Automatic segmentation of male pelvic floor soft tissue structures for anatomical simulation and morphological assessment in lower rectal cancer surgery.
Authors
Affiliations (6)
Affiliations (6)
- Department of Surgery, Kyoto University Graduate School of Medicine, 54 Shogoin Kawaharacho, Sakyo-ku, Kyoto, Kyoto, 606-8507, Japan.
- Department of Surgery, Japanese Osaka Red Cross Hospital, Osaka, Japan.
- Department of Surgery, Kyoto University Graduate School of Medicine, 54 Shogoin Kawaharacho, Sakyo-ku, Kyoto, Kyoto, 606-8507, Japan. [email protected].
- Department of Diagnostic Radiology and Nuclear Medicine, Kyoto University Graduate School of Medicine, Kyoto, Japan.
- Department of Radiology, University of Toyama, Toyama, Japan.

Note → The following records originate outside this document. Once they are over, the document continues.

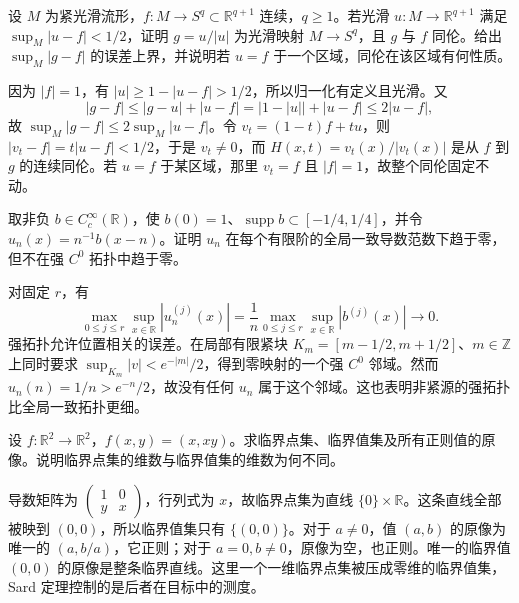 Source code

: \begin{exercise}\label{g2:ex:sphere-valued-approximation}
	设 \(M\) 为紧光滑流形，\(f:M\to S^q\subset\mathbb R^{q+1}\) 连续，\(q\ge1\)。若光滑 \(u:M\to\mathbb R^{q+1}\) 满足 \(\sup_M|u-f|<1/2\)，证明 \(g=u/|u|\) 为光滑映射 \(M\to S^q\)，且 \(g\) 与 \(f\) 同伦。给出 \(\sup_M|g-f|\) 的误差上界，并说明若 \(u=f\) 于一个区域，同伦在该区域有何性质。
\end{exercise}
\begin{solution}
	因为 \(|f|=1\)，有 \(|u|\ge1-|u-f|>1/2\)，所以归一化有定义且光滑。又
	\[
		|g-f|\le|g-u|+|u-f|=\bigl|1-|u|\bigr|+|u-f|\le2|u-f|,
	\]
	故 \(\sup_M|g-f|\le2\sup_M|u-f|\)。令 \(v_t=(1-t)f+tu\)，则 \(|v_t-f|=t|u-f|<1/2\)，于是 \(v_t\ne0\)，而 \(H(x,t)=v_t(x)/|v_t(x)|\) 是从 \(f\) 到 \(g\) 的连续同伦。若 \(u=f\) 于某区域，那里 \(v_t=f\) 且 \(|f|=1\)，故整个同伦固定不动。
\end{solution}

\begin{exercise}\label{g2:ex:uniform-not-strong-convergence}
	取非负 \(b\in C^\infty_c(\mathbb R)\)，使 \(b(0)=1\)、\(\operatorname{supp}b\subset[-1/4,1/4]\)，并令 \(u_n(x)=n^{-1}b(x-n)\)。证明 \(u_n\) 在每个有限阶的全局一致导数范数下趋于零，但不在强 \(C^0\) 拓扑中趋于零。
\end{exercise}
\begin{solution}
	对固定 \(r\)，有
	\[
		\max_{0\le j\le r}\sup_{x\in\mathbb R}|u_n^{(j)}(x)|
		=\frac1n\max_{0\le j\le r}\sup_{x\in\mathbb R}|b^{(j)}(x)|\longrightarrow0.
	\]
	强拓扑允许位置相关的误差。在局部有限紧块 \(K_m=[m-1/2,m+1/2]\)、\(m\in\mathbb Z\) 上同时要求 \(\sup_{K_m}|v|<e^{-|m|}/2\)，得到零映射的一个强 \(C^0\) 邻域。然而 \(u_n(n)=1/n>e^{-n}/2\)，故没有任何 \(u_n\) 属于这个邻域。这也表明非紧源的强拓扑比全局一致拓扑更细。
\end{solution}

\begin{exercise}\label{g2:ex:critical-collapse}
	设 \(f:\mathbb R^2\to\mathbb R^2\)，\(f(x,y)=(x,xy)\)。求临界点集、临界值集及所有正则值的原像。说明临界点集的维数与临界值集的维数为何不同。
\end{exercise}
\begin{solution}
	导数矩阵为 \(\begin{pmatrix}1&0\\y&x\end{pmatrix}\)，行列式为 \(x\)，故临界点集为直线 \(\{0\}\times\mathbb R\)。这条直线全部被映到 \((0,0)\)，所以临界值集只有 \(\{(0,0)\}\)。对于 \(a\ne0\)，值 \((a,b)\) 的原像为唯一的 \((a,b/a)\)，它正则；对于 \(a=0,b\ne0\)，原像为空，也正则。唯一的临界值 \((0,0)\) 的原像是整条临界直线。这里一个一维临界点集被压成零维的临界值集，Sard 定理控制的是后者在目标中的测度。
\end{solution}

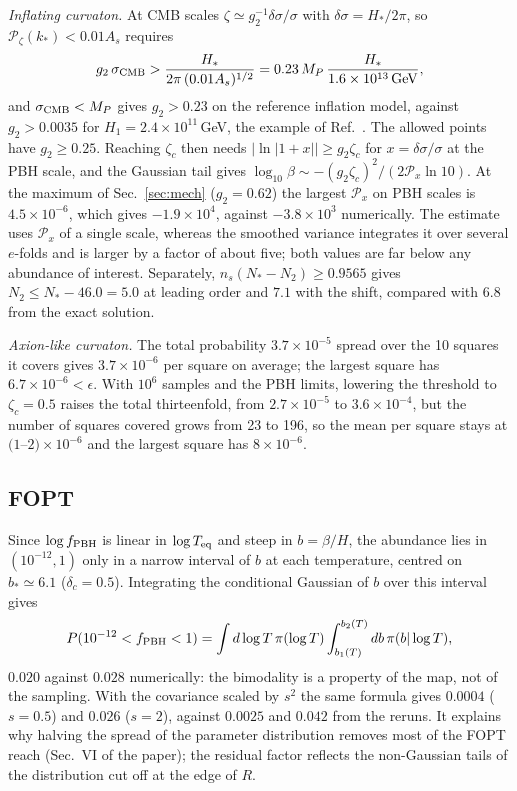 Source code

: \documentclass[aps,prd,onecolumn,superscriptaddress,nofootinbib,floatfix]{revtex4-2}
\newcommand{\fpbh}{f_{\rm PBH}}
\newcommand{\Ns}{N_\ast}
\begin{document}
\emph{Inflating curvaton.} At CMB scales $\zeta\simeq g_2^{-1}\delta\sigma/\sigma$ with $\delta\sigma=H_\ast/2\pi$, so $\mathcal{P}_\zeta(k_\ast)<0.01A_s$ requires
\begin{equation}
g_2\,\sigma_{\rm CMB}>\frac{H_\ast}{2\pi\,(0.01A_s)^{1/2}}=0.23\,M_P\,\frac{H_\ast}{1.6\times10^{13}\,{\rm GeV}},
\end{equation}
and $\sigma_{\rm CMB}<M_P$ gives $g_2>0.23$ on the reference inflation model, against $g_2>0.0035$ for $H_1=2.4\times10^{11}$\,GeV, the example of Ref.~\cite{Kohri:2012yw}. The allowed points have $g_2\ge0.25$. Reaching $\zeta_c$ then needs $|\ln|1+x||\ge g_2\zeta_c$ for $x=\delta\sigma/\sigma$ at the PBH scale, and the Gaussian tail gives $\log_{10}\beta\sim-(g_2\zeta_c)^2/(2\mathcal{P}_x\ln10)$. At the maximum of Sec.~\ref{sec:mech} ($g_2=0.62$) the largest $\mathcal{P}_x$ on PBH scales is $4.5\times10^{-6}$, which gives $-1.9\times10^{4}$, against $-3.8\times10^{3}$ numerically. The estimate uses $\mathcal{P}_x$ of a single scale, whereas the smoothed variance integrates it over several $e$-folds and is larger by a factor of about five; both values are far below any abundance of interest. Separately, $n_s(\Ns-N_2)\ge0.9565$ gives $N_2\le\Ns-46.0=5.0$ at leading order and $7.1$ with the shift, compared with $6.8$ from the exact solution.

\emph{Axion-like curvaton.} The total probability $3.7\times10^{-5}$ spread over the 10 squares it covers gives $3.7\times10^{-6}$ per square on average; the largest square has $6.7\times10^{-6}<\epsilon$. With $10^{6}$ samples and the PBH limits, lowering the threshold to $\zeta_c=0.5$ raises the total thirteenfold, from $2.7\times10^{-5}$ to $3.6\times10^{-4}$, but the number of squares covered grows from 23 to 196, so the mean per square stays at $(1$--$2)\times10^{-6}$ and the largest square has $8\times10^{-6}$.

\subsection{FOPT}

Since $\log\fpbh$ is linear in $\log T_{\rm eq}$ and steep in $b=\beta/H$, the abundance lies in $(10^{-12},1)$ only in a narrow interval of $b$ at each temperature, centred on $b_\ast\simeq6.1$ ($\delta_c=0.5$). Integrating the conditional Gaussian of $b$ over this interval gives
\begin{equation}
P(10^{-12}<\fpbh<1)=\int d\log T\,\pi(\log T)\int_{b_1(T)}^{b_2(T)}db\,\pi(b|\log T),
\end{equation}
$0.020$ against $0.028$ numerically: the bimodality is a property of the map, not of the sampling. With the covariance scaled by $s^2$ the same formula gives $0.0004$ ($s=0.5$) and $0.026$ ($s=2$), against $0.0025$ and $0.042$ from the reruns. It explains why halving the spread of the parameter distribution removes most of the FOPT reach (Sec.~VI of the paper); the residual factor reflects the non-Gaussian tails of the distribution cut off at the edge of $R$.
\end{document}
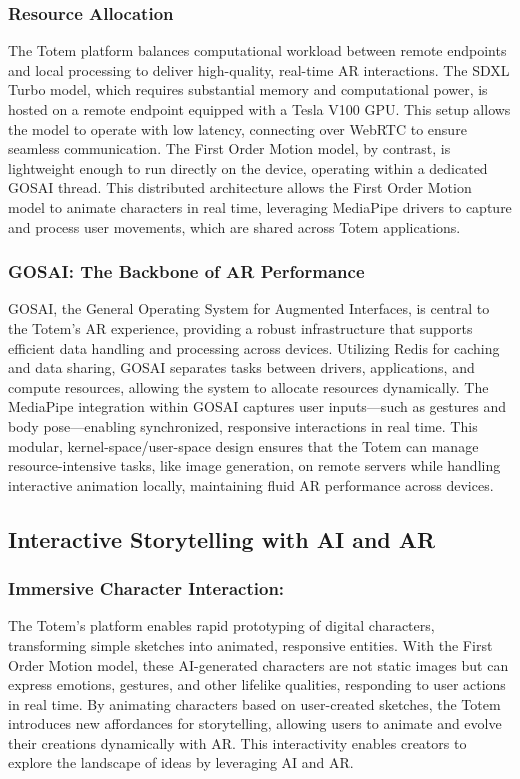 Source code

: \subsubsection{Resource Allocation}
The Totem platform balances computational workload between remote endpoints and local processing to deliver high-quality, real-time AR interactions.
The SDXL Turbo model, which requires substantial memory and computational power, is hosted on a remote endpoint equipped with a Tesla V100 GPU.
This setup allows the model to operate with low latency, connecting over WebRTC to ensure seamless communication.
The First Order Motion model, by contrast, is lightweight enough to run directly on the device, operating within a dedicated GOSAI thread.
This distributed architecture allows the First Order Motion model to animate characters in real time, leveraging MediaPipe drivers to capture and process user movements, which are shared across Totem applications.

\subsubsection{GOSAI: The Backbone of AR Performance}
GOSAI, the General Operating System for Augmented Interfaces, is central to the Totem’s AR experience, providing a robust infrastructure that supports efficient data handling and processing across devices.
Utilizing Redis for caching and data sharing, GOSAI separates tasks between drivers, applications, and compute resources, allowing the system to allocate resources dynamically.
The MediaPipe integration within GOSAI captures user inputs—such as gestures and body pose—enabling synchronized, responsive interactions in real time.
This modular, kernel-space/user-space design ensures that the Totem can manage resource-intensive tasks, like image generation, on remote servers while handling interactive animation locally, maintaining fluid AR performance across devices.

\subsection{Interactive Storytelling with AI and AR}
\subsubsection{Immersive Character Interaction:}
The Totem’s platform enables rapid prototyping of digital characters, transforming simple sketches into animated, responsive entities.
With the First Order Motion model, these AI-generated characters are not static images but can express emotions, gestures, and other lifelike qualities, responding to user actions in real time.
By animating characters based on user-created sketches, the Totem introduces new affordances for storytelling, allowing users to animate and evolve their creations dynamically with AR.
This interactivity enables creators to explore the landscape of ideas by leveraging AI and AR.

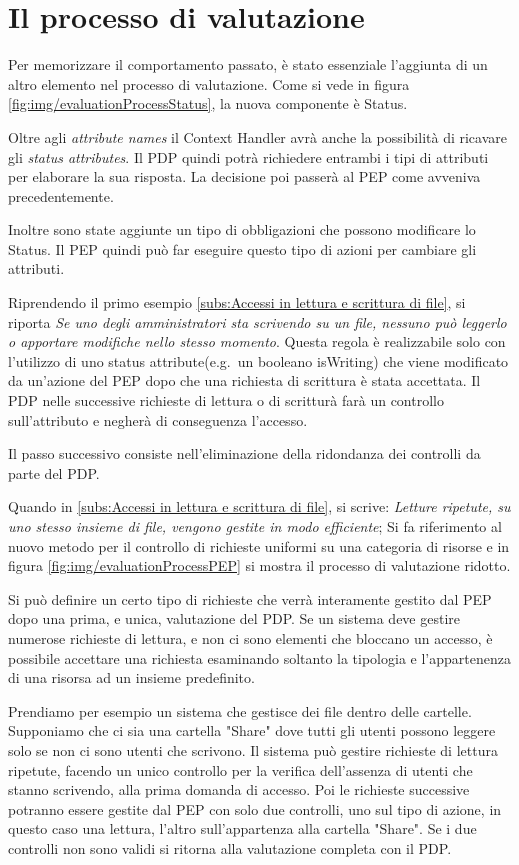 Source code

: \section{Il processo di valutazione}
\label{sec:Il processo di valutazione}
Per memorizzare il comportamento passato, è stato essenziale l'aggiunta di un altro elemento nel processo di valutazione.
Come si vede in figura \ref{fig:img/evaluationProcessStatus}, la nuova componente è Status.\par
{}
Oltre agli \emph{attribute names} il Context Handler avrà anche la possibilità di ricavare gli \emph{status attributes}.
Il \ac{PDP} quindi potrà richiedere entrambi i tipi di attributi per elaborare la sua risposta. La decisione poi passerà al PEP
come avveniva precedentemente.\par
Inoltre sono state aggiunte un tipo di obbligazioni che possono modificare lo Status. Il \ac{PEP} quindi può far eseguire questo tipo di
azioni per cambiare gli attributi.\par
Riprendendo il primo esempio \ref{subs:Accessi in lettura e scrittura di file}, si riporta \emph{Se uno degli amministratori
sta scrivendo su un file, nessuno può leggerlo o apportare modifiche nello stesso momento}. Questa regola è realizzabile
solo con l'utilizzo di uno status attribute(e.g.\ un booleano isWriting) che viene modificato da un'azione del PEP dopo che
una richiesta di scrittura è stata accettata. Il \ac{PDP} nelle successive richieste di lettura o di scritturà farà un controllo
sull'attributo e negherà di conseguenza l'accesso.\par
{}
Il passo successivo consiste nell'eliminazione della ridondanza dei controlli da parte del \ac{PDP}.\par
Quando in \ref{subs:Accessi in lettura e scrittura di file}, si scrive:
\emph{Letture ripetute, su uno stesso insieme di file, vengono gestite in modo efficiente};
Si fa riferimento al nuovo metodo per il controllo di richieste uniformi su una categoria di risorse e
in figura \ref{fig:img/evaluationProcessPEP} si mostra il processo di valutazione ridotto.\par
Si può definire un certo tipo di richieste che verrà interamente gestito dal \ac{PEP} dopo una prima, e unica,
valutazione del \ac{PDP}. Se un sistema deve gestire numerose richieste di lettura, e non ci sono elementi che bloccano
un accesso, è possibile accettare una richiesta esaminando soltanto la tipologia e l'appartenenza di una risorsa ad
un insieme predefinito.\par
Prendiamo per esempio un sistema che gestisce dei file dentro delle cartelle. Supponiamo che ci sia una cartella
"Share" dove tutti gli utenti possono leggere solo se non ci sono utenti che scrivono.
Il sistema può gestire richieste di lettura ripetute, facendo un unico controllo per la verifica dell'assenza di
utenti che stanno scrivendo, alla prima domanda di accesso. Poi le richieste successive potranno essere
gestite dal \ac{PEP} con solo due controlli, uno sul tipo di azione, in questo caso una lettura, l'altro sull'appartenza
alla cartella "Share". Se i due controlli non sono validi si ritorna alla valutazione completa con il \ac{PDP}.
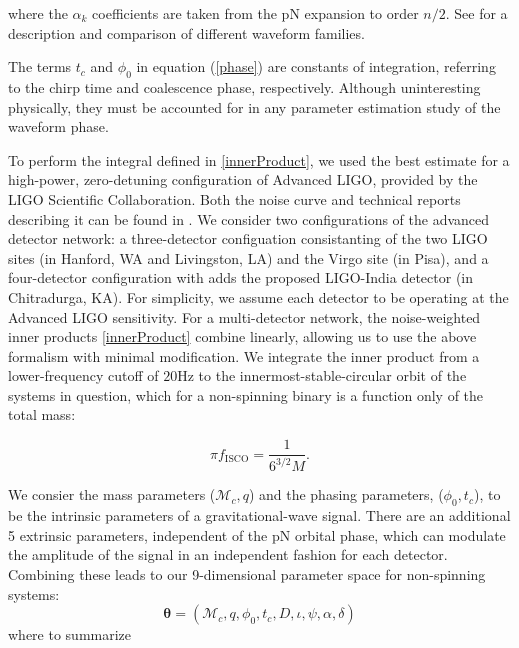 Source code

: \documentclass[11pt,a4paper]{emulateapj}
\begin{document}
\noindent where the $\alpha_{k}$ coefficients are taken from the pN expansion to order $n/2$.  See \cite{BuonannoWaveform} for a description and comparison of different waveform families.

The terms $t_c$ and $\phi_0$ in equation (\ref{phase}) are constants
of integration, referring to the chirp time and coalescence phase,
respectively.  Although uninteresting physically, they must be
accounted for in any parameter estimation study of the waveform phase.

To perform the integral defined in \eqref{innerProduct}, we used the best estimate
for a high-power, zero-detuning configuration of Advanced LIGO, provided by the LIGO Scientific Collaboration.
Both the noise curve and technical reports describing it can be found in \cite{ADVLIGONoise}.
We consider two configurations of the advanced detector
network: a three-detector configuation consistanting of the two LIGO sites 
(in Hanford, WA and Livingston, LA) and the Virgo site (in Pisa), and a four-detector
configuration with adds the proposed LIGO-India detector (in Chitradurga, KA).
For simplicity, we assume each detector to be operating at the Advanced LIGO sensitivity. 
For a multi-detector network, the noise-weighted inner products
\eqref{innerProduct} combine linearly, allowing us to use the above
formalism with minimal modification.  We integrate the inner product
from a lower-frequency cutoff of $20\text{Hz}$ to the
innermost-stable-circular orbit of the systems in question, which for a
non-spinning binary is a function only of the total mass:

\begin{equation}
  \pi f_{\text{ISCO}} = \frac{1}{6^{3/2}M}.
  \label{ISCOFrequency}
\end{equation}
   
We consier the mass parameters ($\mathcal{M}_c,q$) and the phasing parameters,
($\phi_0,t_c$), to be the intrinsic parameters of a gravitational-wave signal.  There 
are an additional 5 extrinsic parameters, independent of the pN orbital phase, which can
modulate the amplitude of the signal in an independent fashion for each detector.  
Combining these leads to our 9-dimensional parameter space for non-spinning systems:
\begin{equation}
\boldsymbol{\theta} =  (\mathcal{M}_c, q, \phi_0,t_c,D,\iota,\psi,\alpha,\delta)
\label{parameterspace}
\end{equation}
where to summarize
\end{document}

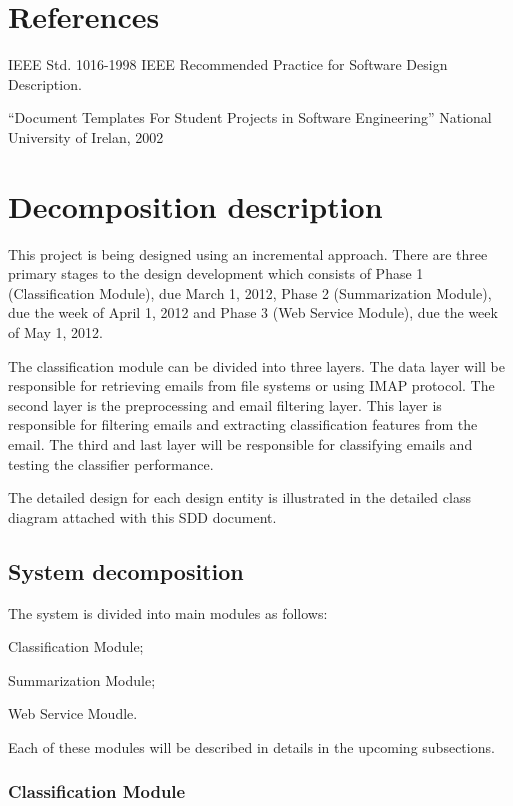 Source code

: \section{References}
  \begin{my_desc}
\item[IEEE]  IEEE Std. 1016-1998 IEEE Recommended Practice for Software Design 
Description.
\item[D. Delaney] ``Document Templates For Student Projects in Software Engineering''
National University of Irelan, 2002
  \end{my_desc}

\section{Decomposition description}
This project is being designed using an incremental approach. There are three primary 
stages to the design development which consists of Phase 1 (Classification Module), 
due March 1, 2012, Phase 2 (Summarization Module), due the week of April 1, 2012 
and Phase 3 (Web Service Module), due the week of May 1, 2012.

The classification module can be divided into three layers. The data layer will be 
responsible for retrieving emails from file systems or using IMAP protocol. The 
second layer is the preprocessing and email filtering layer. This layer is 
responsible for filtering emails and extracting classification features from the 
email. The third and last layer will be responsible for classifying emails and 
testing the classifier performance.

The detailed design for each design entity is illustrated in the detailed class 
diagram attached with this SDD document.


\subsection{System decomposition}
The system is divided into main modules as follows:
\begin{my_itemize}
\item Classification Module;
\item Summarization Module;
\item Web Service Moudle.
\end{my_itemize}
Each of these modules will be described in details in the upcoming subsections.

\subsubsection{Classification Module}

- Department of Urology, Faculty of Medicine, University of Miyazaki, Miyazaki, Japan.
Abstract
Pelvic anatomy is a complex network of organs that varies between individuals. Understanding the anatomy of individual patients is crucial for precise rectal cancer surgeries. Therefore, developing technology that can allow visualization of anatomy before surgery is necessary. This study aims to develop an auto-segmentation model of pelvic structures using AI technology and to evaluate the accuracy of the model toward preoperative anatomical understanding. Data were collected from 63 male patients who underwent 3D MRI during a preoperative examination for colorectal and urogenital diseases between November 2015 and July 2019 and from 11 healthy male volunteers. Eleven organs and tissues were segmented. The model was developed using a threefold cross-validation process with a total of 59 cases as development data. The accuracy was evaluated with the separately prepared test data using dice similarity coefficient (DSC), true positive rate (TPR), and positive predictive value (PPV) by comparing AI-segmented data with manual-segmented data. The highest value of DSC, TPR, and PPV were 0.927, 0.909, and 0.948 for the internal anal sphincter (including the rectum), respectively. On the other hand, the lowest values were 0.384, 0.772, and 0.263 for the superficial transverse perineal muscle, respectively. While there were differences among organs, the overall quality of automatic segmentation was maintained in our model, suggesting that the morphological characteristics of the organs may influence the accuracy. We developed an auto-segmentation model that can independently delineate soft-tissue structures in the male pelvis using 3D T2-weighted MRIs, providing valuable assistance to doctors in understanding pelvic anatomy.